Re: KGTP (Linux Kernel debugger and tracer) 20120424 release(doc update)[1/3]code
From: Hui Zhu
Date: Thu May 03 2012 - 20:24:31 EST
On Wed, Apr 25, 2012 at 17:49, Andi Kleen <andi@xxxxxxxxxxxxxx> wrote:
> Hui Zhu <teawater@xxxxxxxxx> writes:
Hi Andi,
Thanks for your mail.
>
> Could you please split it down further. a 9kLOC patch is pretty daunting.
>
> From a quick glance over some focus on simplication would be good: no
> own allocators (kernel has enough), no own types (that would remove
> asm), remove optional facilities like the private ring buffer. Some
> obsolete code like using semaphores vs mutexes. The variable list looks
> overcomplicated, just use an array? Generally too many macros I would
> say, try using inlines or removing them.
>
> Do you have any rarely used optional features that could be left out a
> version 1? If yes do that. I'm sure with some effort the 9kLOC could be
> much less.

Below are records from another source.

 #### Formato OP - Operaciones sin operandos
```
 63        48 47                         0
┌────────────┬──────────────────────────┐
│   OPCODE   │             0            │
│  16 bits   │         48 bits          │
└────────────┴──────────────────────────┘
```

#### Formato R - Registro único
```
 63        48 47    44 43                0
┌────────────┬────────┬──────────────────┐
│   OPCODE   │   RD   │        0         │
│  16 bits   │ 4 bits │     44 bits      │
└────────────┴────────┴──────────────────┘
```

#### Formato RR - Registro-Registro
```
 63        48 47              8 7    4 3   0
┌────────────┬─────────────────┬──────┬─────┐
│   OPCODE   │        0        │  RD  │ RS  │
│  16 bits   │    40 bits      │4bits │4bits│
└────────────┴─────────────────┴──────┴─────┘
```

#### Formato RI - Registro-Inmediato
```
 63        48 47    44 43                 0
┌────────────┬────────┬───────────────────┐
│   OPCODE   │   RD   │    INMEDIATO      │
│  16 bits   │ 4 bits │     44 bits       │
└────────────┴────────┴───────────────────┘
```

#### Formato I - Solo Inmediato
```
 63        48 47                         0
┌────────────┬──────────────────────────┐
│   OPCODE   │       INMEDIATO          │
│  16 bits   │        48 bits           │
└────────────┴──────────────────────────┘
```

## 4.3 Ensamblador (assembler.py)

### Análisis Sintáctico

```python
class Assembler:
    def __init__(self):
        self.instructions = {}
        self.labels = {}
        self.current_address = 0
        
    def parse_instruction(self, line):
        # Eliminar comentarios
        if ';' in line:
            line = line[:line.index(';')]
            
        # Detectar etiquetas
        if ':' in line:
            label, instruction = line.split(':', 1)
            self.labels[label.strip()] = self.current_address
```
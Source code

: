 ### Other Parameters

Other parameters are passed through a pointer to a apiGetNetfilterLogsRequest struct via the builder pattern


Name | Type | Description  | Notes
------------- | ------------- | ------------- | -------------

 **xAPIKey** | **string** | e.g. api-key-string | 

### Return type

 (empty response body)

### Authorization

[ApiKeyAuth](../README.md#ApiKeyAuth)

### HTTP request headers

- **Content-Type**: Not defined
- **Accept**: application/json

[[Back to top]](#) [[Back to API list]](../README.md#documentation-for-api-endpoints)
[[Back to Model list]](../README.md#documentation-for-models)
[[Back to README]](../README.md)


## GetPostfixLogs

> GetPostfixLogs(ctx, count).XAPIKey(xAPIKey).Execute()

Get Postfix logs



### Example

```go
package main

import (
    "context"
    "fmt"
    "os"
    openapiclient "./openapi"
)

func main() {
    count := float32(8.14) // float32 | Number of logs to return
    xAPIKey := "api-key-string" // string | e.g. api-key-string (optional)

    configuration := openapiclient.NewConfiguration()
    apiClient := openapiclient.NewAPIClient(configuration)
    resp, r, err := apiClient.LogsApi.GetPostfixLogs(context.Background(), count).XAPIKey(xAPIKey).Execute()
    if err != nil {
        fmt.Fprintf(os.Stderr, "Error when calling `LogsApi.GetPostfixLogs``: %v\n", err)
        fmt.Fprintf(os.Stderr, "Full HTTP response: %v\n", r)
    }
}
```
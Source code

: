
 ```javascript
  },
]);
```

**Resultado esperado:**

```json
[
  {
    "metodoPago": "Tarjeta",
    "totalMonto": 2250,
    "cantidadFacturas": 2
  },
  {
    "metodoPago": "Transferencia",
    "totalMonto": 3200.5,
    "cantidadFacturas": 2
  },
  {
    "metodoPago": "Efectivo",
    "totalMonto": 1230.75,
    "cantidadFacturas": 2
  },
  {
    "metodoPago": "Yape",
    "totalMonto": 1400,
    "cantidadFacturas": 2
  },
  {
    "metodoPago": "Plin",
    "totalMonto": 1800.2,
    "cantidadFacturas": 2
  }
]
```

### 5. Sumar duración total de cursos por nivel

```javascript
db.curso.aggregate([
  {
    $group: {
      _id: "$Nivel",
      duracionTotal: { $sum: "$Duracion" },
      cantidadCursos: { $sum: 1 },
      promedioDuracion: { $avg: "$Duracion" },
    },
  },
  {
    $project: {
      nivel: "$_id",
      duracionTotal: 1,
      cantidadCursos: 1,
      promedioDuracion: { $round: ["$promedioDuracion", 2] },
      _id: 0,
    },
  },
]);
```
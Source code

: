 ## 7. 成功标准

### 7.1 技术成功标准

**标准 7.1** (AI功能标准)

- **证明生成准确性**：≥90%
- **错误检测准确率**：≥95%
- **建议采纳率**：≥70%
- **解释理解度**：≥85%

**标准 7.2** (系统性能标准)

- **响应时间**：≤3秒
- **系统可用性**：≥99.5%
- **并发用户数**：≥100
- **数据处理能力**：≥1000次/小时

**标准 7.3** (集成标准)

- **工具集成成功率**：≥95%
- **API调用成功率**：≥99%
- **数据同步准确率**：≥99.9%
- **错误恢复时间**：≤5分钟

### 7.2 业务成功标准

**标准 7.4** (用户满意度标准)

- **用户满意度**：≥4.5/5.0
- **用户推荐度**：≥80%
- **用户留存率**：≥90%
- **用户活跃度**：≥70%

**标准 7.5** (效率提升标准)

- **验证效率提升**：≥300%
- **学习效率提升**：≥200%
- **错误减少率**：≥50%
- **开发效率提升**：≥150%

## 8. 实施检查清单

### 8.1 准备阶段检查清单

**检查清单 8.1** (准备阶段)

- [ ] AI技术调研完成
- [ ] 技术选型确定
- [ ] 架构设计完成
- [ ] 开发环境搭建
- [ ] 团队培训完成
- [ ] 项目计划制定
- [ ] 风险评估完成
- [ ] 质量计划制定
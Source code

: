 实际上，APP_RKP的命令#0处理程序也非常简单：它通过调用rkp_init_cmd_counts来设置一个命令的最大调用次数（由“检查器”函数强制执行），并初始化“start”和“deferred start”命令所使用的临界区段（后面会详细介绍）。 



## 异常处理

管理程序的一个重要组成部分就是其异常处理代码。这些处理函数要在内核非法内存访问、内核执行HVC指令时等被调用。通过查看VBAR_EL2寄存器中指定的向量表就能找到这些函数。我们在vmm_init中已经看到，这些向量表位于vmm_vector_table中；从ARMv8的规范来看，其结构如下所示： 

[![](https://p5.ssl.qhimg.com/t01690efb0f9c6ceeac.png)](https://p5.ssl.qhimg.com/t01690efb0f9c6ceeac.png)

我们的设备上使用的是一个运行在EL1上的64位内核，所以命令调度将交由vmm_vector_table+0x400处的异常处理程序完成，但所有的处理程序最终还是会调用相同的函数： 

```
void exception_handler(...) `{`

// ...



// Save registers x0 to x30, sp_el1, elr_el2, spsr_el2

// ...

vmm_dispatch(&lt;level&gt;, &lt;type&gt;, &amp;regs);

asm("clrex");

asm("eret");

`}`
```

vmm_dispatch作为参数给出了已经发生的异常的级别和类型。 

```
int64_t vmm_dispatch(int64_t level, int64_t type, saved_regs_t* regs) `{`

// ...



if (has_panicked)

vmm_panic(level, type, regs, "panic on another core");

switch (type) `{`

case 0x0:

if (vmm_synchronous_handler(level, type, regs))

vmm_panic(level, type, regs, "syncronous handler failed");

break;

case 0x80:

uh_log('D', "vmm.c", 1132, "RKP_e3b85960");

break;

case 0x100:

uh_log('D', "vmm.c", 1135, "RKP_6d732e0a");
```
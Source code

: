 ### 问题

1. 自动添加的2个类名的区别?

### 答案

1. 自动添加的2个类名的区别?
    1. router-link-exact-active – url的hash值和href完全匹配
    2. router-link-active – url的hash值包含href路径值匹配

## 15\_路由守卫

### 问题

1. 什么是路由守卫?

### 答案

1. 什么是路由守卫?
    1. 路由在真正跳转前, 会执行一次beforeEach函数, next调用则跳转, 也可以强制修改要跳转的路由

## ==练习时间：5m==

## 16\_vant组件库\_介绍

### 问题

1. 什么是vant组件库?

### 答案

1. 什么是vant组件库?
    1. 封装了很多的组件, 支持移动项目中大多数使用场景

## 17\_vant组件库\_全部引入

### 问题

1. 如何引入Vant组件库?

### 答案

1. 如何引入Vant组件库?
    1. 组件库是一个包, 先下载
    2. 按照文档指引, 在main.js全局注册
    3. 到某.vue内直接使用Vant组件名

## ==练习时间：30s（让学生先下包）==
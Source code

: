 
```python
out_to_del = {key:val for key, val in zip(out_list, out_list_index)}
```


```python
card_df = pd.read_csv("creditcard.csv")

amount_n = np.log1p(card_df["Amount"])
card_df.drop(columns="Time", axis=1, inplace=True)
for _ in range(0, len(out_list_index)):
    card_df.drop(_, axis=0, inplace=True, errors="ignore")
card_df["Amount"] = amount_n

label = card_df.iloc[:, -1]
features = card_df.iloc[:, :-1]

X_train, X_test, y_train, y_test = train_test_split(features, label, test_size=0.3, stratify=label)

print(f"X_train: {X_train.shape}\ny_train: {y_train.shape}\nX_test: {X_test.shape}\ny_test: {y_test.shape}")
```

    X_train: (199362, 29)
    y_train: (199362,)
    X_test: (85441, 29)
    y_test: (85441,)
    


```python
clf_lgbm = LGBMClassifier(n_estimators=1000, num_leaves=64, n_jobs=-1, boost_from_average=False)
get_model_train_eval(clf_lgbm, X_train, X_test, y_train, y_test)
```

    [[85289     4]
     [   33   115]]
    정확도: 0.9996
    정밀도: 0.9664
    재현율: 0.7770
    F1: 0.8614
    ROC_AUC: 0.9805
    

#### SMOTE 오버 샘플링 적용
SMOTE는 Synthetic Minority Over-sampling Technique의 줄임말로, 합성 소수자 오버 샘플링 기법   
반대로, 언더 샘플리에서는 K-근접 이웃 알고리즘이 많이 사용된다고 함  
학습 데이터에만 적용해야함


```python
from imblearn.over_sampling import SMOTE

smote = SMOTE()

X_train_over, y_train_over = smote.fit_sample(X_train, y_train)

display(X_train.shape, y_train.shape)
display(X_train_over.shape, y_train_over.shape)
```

A patch half the size would be much easier to merge.
>
Your comments is very helpful for me. I spent more time on add more
function to KGTP, make it more faster and make module support more
older kernel in before. But the review patch is not very clear. I
will post a new patch for review that just keep the base function of
KGTP to make it more easy to review. Please keep help me with it.
> There are some things that checkpatch will likely warn about.
>
> It would be good if you could describe the use case a bit better:
> this is for the kernel only or also user applications?
Most of function is for the Linux kernel. You can get them from the
doc in http://code.google.com/p/kgtp/wiki/HOWTO
And I am trying to make KGTP can do some thing for user application
too. http://code.google.com/p/kgtp/wiki/hotcode this is an example to
use KGTP analyze user application performance bottleneck.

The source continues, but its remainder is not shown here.